Today is a break from the Devonian, and a thanks to listener Thatcher Hogan for suggesting the Adirondacks as a topic.
I mentioned the Adirondacks back in the Precambrian, because the rocks are part of the Grenville Terrane which collided with the Superior Craton, the ancient core of North America, about 1.1 billion years ago. But the modern Adirondacks are much younger than that old mountain-building event. The rocks were buried deeply – perhaps as much as 15 miles below the surface – during the Grenville Orogeny. They were also intruded by various magmas. The result of the high pressures and temperatures was a wide variety of both igneous and metamorphic rocks.
The Adirondacks of northern New York are a strange little range, almost circular in shape. It’s really a large dome, a circular geological uplift. The oldest rocks, uplifted the most, are in the center, with younger rocks draping the flanks of the dome. And this uplift is really quite young, beginning around 5 or 10 million years ago – just yesterday, geologically speaking – and continuing to the present. So the present mountains have nothing to do with the ancient Grenville mountains, and also nothing to do with the Appalachians – which today are relatively low, eroded hills, a remnant of the mountain building events of the Ordovician, Silurian, Devonian, and Carboniferous.

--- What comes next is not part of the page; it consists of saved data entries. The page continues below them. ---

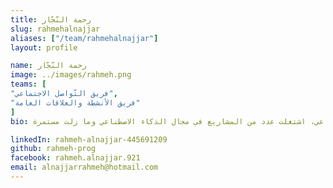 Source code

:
 ```yaml
---
title: رحمة النّجّار
slug: rahmehalnajjar
aliases: ["/team/rahmehalnajjar"]
layout: profile

name: رحمة النّجّار
image: ../images/rahmeh.png
teams: [
"فريق التّواصل الاجتماعي",
"فريق الأنشطة والعلاقات العامة"
]
bio: مدربة ,طالبة هندسة حاسوب في الجامعة الأردنية مهتمة بتطوير خبرتي بمجال تعلم الآلة والذكاء الاصطناعي، اشتغلت عدد من المشاريع في مجال الذكاء الاصطناعي وما زلت مستمرة

linkedIn: rahmeh-alnajjar-445691209
github: rahmeh-prog
facebook: rahmeh.alnajjar.921
email: alnajjarrahmeh@hotmail.com
---
```


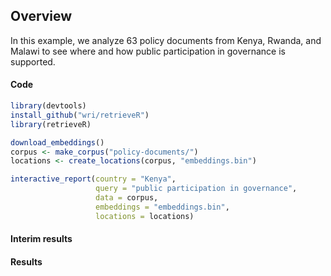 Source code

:## Overview

In this example, we analyze 63 policy documents from Kenya, Rwanda, and Malawi to see where and how public participation in governance is supported.


#### Code
```r
library(devtools)
install_github("wri/retrieveR")
library(retrieveR)

download_embeddings()
corpus <- make_corpus("policy-documents/")
locations <- create_locations(corpus, "embeddings.bin")
```

```r
interactive_report(country = "Kenya",
                   query = "public participation in governance",
                   data = corpus,
                   embeddings = "embeddings.bin",
                   locations = locations)
```

#### Interim results

#### Results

So why are the Adirondacks there?
The circular dome shape suggests some kind of force pushing up from depth, and you get domes where things like magmatic intrusions, cylinders of molten rock, like the neck of a volcano but down within the earth, rise. They push the rocks above them up like your fist pushing up in the middle of a blanket. Salt, which is not usually molten in the earth, can flow plastically under pressure, and salt domes can do the same thing to the rocks they rise up against and through.

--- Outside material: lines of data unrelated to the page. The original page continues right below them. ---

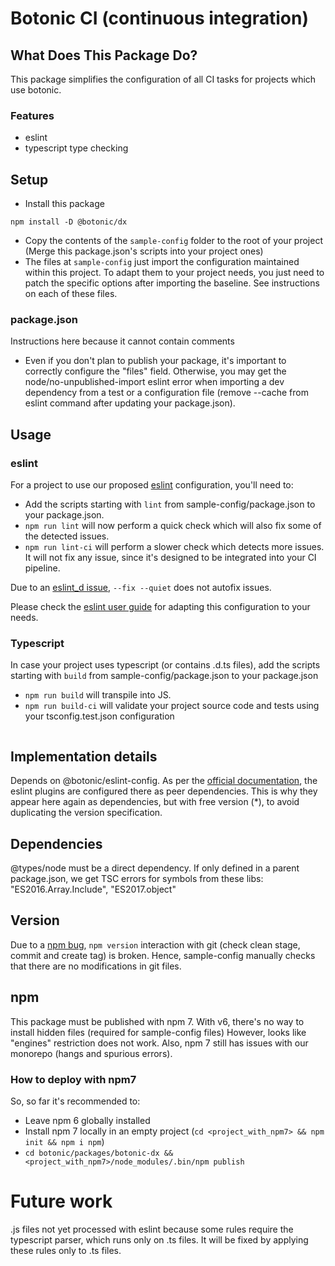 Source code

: # Botonic CI (continuous integration)

## What Does This Package Do?

This package simplifies the configuration of all CI tasks for projects which use botonic.

### Features

* eslint
* typescript type checking


## Setup

* Install this package
```
npm install -D @botonic/dx
```
* Copy the contents of the `sample-config` folder to the root of your project 
  (Merge this package.json's scripts into your project ones)
* The files at `sample-config` just import the configuration maintained within this project. 
  To adapt them to your project needs, you just need to patch the specific options after importing the baseline.
  See instructions on each of these files.

### package.json
Instructions here because it cannot contain comments
* Even if you don't plan to publish your package, it's important to correctly configure the "files" field. 
  Otherwise, you may get the node/no-unpublished-import
  eslint error when importing a dev dependency from a test or a configuration file 
  (remove --cache from eslint command after updating your package.json).


## Usage

### eslint

For a project to use our proposed [eslint](https://eslint.org/) configuration, you'll need to:
* Add the scripts starting with `lint` from sample-config/package.json to your package.json.
* `npm run lint` will now perform a quick check which will also fix some of the detected issues. 
* `npm run lint-ci` will perform a slower check which detects more issues. It will not fix any issue,
since it's designed to be integrated into your CI pipeline.
  
Due to an [eslint_d issue](https://github.com/mantoni/eslint_d.js/issues/157), `--fix --quiet` does not autofix issues.

Please check the [eslint user guide](https://eslint.org/docs/user-guide/) for adapting this configuration to your needs.

### Typescript

In case your project uses typescript (or contains .d.ts files), add the scripts starting with 
`build` from sample-config/package.json to your package.json
* `npm run build` will transpile into JS.
* `npm run build-ci` will validate your project source code and tests using your tsconfig.test.json configuration
```    
```

## Implementation details
Depends on @botonic/eslint-config. As per the
[official documentation](https://eslint.org/docs/developer-guide/shareable-configs),
the eslint plugins are configured there as peer dependencies.
This is why they appear here again as dependencies, but with free version (*),
to avoid duplicating the version specification.

## Dependencies
@types/node must be a direct dependency. If only defined in a parent package.json, we get TSC errors for
symbols from these libs: "ES2016.Array.Include", "ES2017.object"

## Version
Due to a [npm bug](https://github.com/npm/cli/issues/2010), `npm version` interaction with git
(check clean stage, commit and create tag) is broken. Hence, sample-config manually checks that
there are no modifications in git files.

## npm
This package must be published with npm 7. 
With v6, there's no way to install hidden files (required for sample-config files)
However, looks like "engines" restriction does not work. Also, npm 7 still has issues
with our monorepo (hangs and spurious errors).

### How to deploy with npm7
So, so far it's recommended to:
* Leave npm 6 globally installed
* Install npm 7 locally in an empty project (`cd <project_with_npm7> && npm init && npm i npm`)
* `cd botonic/packages/botonic-dx && <project_with_npm7>/node_modules/.bin/npm publish`


# Future work
.js files not yet processed with eslint because some rules require the typescript parser,
which runs only on .ts files. It will be fixed by applying these rules only to .ts files.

The Precambrian core of the Adirondacks is exposed because those old rocks were uplifted, along with a thick pile of younger sedimentary rocks. It’s probable that sedimentary rocks, including the Cambrian Potsdam sandstone (February 19) and strata from the Ordovician, Silurian, and Devonian were laid down over the region where the Adirondacks now stand. But those rocks were eroded off the rising Adirondacks, mostly in the past 5 or 10 million years or so.

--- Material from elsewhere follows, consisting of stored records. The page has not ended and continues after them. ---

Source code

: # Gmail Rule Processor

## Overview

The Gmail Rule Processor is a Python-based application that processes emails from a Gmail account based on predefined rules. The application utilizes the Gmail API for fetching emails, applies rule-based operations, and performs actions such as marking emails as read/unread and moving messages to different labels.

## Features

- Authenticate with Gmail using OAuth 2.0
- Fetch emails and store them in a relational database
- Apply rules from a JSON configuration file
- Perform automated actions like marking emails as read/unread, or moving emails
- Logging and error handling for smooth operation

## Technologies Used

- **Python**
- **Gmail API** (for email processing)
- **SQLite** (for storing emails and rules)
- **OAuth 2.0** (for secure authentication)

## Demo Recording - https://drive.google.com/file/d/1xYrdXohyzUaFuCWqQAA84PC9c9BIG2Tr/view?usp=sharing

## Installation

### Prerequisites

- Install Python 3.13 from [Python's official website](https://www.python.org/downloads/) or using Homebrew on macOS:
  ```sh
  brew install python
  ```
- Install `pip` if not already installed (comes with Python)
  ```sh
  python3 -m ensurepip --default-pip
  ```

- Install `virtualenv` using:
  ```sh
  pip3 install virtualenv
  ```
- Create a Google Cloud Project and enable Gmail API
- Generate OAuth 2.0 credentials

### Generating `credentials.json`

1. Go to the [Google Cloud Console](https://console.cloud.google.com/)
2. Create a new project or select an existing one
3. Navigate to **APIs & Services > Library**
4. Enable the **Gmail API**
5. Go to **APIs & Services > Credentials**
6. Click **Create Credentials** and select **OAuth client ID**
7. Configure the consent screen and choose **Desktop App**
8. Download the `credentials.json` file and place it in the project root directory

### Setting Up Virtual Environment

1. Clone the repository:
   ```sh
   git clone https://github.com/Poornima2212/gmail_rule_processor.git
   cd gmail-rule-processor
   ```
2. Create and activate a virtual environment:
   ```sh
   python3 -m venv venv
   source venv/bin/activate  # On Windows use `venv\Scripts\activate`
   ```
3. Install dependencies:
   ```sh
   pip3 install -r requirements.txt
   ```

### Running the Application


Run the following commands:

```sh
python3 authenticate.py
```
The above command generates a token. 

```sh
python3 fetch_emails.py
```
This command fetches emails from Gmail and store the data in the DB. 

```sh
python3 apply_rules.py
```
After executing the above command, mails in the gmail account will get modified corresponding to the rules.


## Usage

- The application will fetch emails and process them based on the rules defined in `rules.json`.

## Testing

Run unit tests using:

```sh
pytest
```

It would have to be something big to rise from great depth to produce the huge dome at the Adirondacks. Not a salt dome, and not the small uplift around a rising magmatic intrusion. Those kinds of things make domes that are maybe one to 5 miles across, maybe 10 miles at most. The Adirondack Dome is 160 miles in diameter.
To be honest, we really don’t know why the Adirondack Dome began to rise, and why it continues to rise – by some estimates, one of the fastest-rising mountain ranges on earth, perhaps as fast as 1 or 2 millimeters a year, which is actually incredibly fast. There is controversy over uplift rate estimates, so stay tuned for more research on that.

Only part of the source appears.